I bought mine from a nursery in Burbank (south east of Brisbane). They didn't carry shiraz though. But could always try the cuttings idea from above. Head to a local winery so you know what will possibly grow in your area.


----------



## chappo1970 (18/1/10)

+1 superdave

I have about 8 grape vines all up. I have them on the side fences leading to the river and as training 3 of them to grow over the rear pergola as they provide shade in summer and let the sun in thru winter. I stuck to the varieties that make good table grapes like shiraz ,muscat etc etc. Because it was more likely we would eat them than produce any wine from them. Maybe a port or fortified at best. Truely the likely hood of getting quality vintage grapes to make wine with are very slim if you are in Brisbane, SEQ or the coastal areas. If your in the hinterland areas where frost and cooler temperatures prevail you might, just might get something useful but I have my doubts. Now I am sure Kirem or someone much more knowledgable than me can correct me but good quality vintage grapes require a certain % of cold dry weather something in the order of +180 days per annum. (the 180 is an approximation I actually think it's more). 

Anyway good luck.


----------



## pokolbinguy (18/1/10)

+1 for getting cuttings from a vineyard.

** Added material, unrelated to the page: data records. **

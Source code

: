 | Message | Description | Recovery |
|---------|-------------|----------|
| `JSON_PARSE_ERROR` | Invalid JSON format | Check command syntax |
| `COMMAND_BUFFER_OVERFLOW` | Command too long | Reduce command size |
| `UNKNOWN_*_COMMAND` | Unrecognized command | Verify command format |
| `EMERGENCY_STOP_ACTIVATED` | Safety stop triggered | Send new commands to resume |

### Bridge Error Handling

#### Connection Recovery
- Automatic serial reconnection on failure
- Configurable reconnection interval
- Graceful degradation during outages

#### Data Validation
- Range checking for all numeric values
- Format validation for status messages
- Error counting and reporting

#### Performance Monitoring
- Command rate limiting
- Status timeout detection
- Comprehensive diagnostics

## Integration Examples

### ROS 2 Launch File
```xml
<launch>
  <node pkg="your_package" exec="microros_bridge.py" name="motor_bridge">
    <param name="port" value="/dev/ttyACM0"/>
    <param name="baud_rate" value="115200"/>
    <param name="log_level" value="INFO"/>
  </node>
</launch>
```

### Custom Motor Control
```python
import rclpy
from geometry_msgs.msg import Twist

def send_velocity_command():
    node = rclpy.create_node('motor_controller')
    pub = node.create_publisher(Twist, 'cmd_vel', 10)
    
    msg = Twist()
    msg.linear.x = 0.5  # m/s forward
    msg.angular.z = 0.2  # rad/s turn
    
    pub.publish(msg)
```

Just wait till autumn when they are pruning and you will be able to get as many cuttings as you need for free .... could plant a whole vineyard.

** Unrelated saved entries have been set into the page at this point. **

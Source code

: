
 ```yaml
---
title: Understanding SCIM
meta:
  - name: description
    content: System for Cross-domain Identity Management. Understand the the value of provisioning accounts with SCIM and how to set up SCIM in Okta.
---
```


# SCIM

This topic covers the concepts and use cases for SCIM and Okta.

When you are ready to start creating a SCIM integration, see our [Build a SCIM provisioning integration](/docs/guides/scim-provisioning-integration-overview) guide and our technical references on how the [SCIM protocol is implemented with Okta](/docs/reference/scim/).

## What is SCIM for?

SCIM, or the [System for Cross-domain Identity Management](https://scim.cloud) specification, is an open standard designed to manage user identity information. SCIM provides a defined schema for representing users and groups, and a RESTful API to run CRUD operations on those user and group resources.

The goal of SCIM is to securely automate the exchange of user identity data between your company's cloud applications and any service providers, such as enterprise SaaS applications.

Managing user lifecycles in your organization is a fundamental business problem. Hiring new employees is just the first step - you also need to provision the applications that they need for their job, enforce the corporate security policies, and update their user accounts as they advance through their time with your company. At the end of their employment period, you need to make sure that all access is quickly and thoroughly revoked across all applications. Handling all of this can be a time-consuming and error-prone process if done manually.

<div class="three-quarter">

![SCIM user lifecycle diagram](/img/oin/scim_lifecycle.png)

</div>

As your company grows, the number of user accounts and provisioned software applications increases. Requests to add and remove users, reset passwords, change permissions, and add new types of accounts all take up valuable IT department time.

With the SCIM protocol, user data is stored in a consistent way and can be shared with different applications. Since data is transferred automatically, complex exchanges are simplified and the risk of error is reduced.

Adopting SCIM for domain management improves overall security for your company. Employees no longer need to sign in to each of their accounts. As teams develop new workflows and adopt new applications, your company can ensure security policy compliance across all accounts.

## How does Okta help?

If your really keen go and befriend the vineyard manager with some brews and they will keep cuttings for you then... you have to cut them a particular way (enough buds etc) to make sure they will grow) and putting them in water etc after taking the cutting helps keep them alive.

Just use bribary and corruption and you shall get what you want easily


----------



## BrenosBrews (18/1/10)

Any of you that have vines ever thought about having a shot at a grape lambic?


----------



## chappo1970 (18/1/10)

BrenosBrews said:


> Any of you that have vines ever thought about having a shot at a grape lambic?

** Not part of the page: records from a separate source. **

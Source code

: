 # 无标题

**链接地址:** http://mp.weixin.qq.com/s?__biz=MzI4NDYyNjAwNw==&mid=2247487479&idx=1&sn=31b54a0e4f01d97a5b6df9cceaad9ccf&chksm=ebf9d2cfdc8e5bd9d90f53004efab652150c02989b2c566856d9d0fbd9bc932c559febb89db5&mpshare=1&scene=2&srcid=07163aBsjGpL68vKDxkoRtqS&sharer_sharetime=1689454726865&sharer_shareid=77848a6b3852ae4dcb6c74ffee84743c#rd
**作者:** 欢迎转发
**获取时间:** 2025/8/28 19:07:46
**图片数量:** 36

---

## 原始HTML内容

No, but go on you have my interest. I gather you are using wild yeast off the grape?


----------



## Screwtop (18/1/10)

Years ago in Nuriootpa SA I saw an add in the local rag for Vine rootlings $2 ea. Rang the guy and asked where he was, gave me directions and I drove out to his farm. Got there and he asks me what varieties "Mataro, Viogner and Grenache please", he asks how many I want "2 of each thanks"....................he looks at me strangely...............throws me the shovel and says "dig what you want yourself from the paddock down there, I sell em by the thousand"  :lol:

Screwy


----------



## fraser_john (18/1/10)

Screwtop said:


> Years ago in Nuriootpa SA I saw an add in the local rag for Vine rootlings $2 ea. Rang the guy and asked where he was, gave me directions and I drove out to his farm. Got there and he asks me what varieties "Mataro, Viogner and Grenache please", he asks how many I want "2 of each thanks"....................he looks at me strangely...............throws me the shovel and says "dig what you want yourself from the paddock down there, I sell em by the thousand"  :lol:
> 
> Screwy



Great story Screwy.


----------



## BrenosBrews (18/1/10)

Chappo said:


> No, but go on you have my interest. I gather you are using wild yeast off the grape?



Haven't done it myself as A. I don't have the patience and/or spare fermentor to start lambic brewing & B. I don't have access to grapes straight of the vine.

BUT ever since having my one and only bottle of Cantillon St Lamvinus http://www.cantillon.be/br/3_106 I've been wanting to drink more grape Lambic.

I guess it's possible to just use the wild yeast from the grapes but I'd be more inclined to use 3278 to begin with and add the grapes after 2-3 years like Cantillon.

It's also mentioned in Wild Brews by Jeff Sparrow.

Sorry to the OP for taking this completely OT but your grapes would be better in Lambic than wine anyway


----------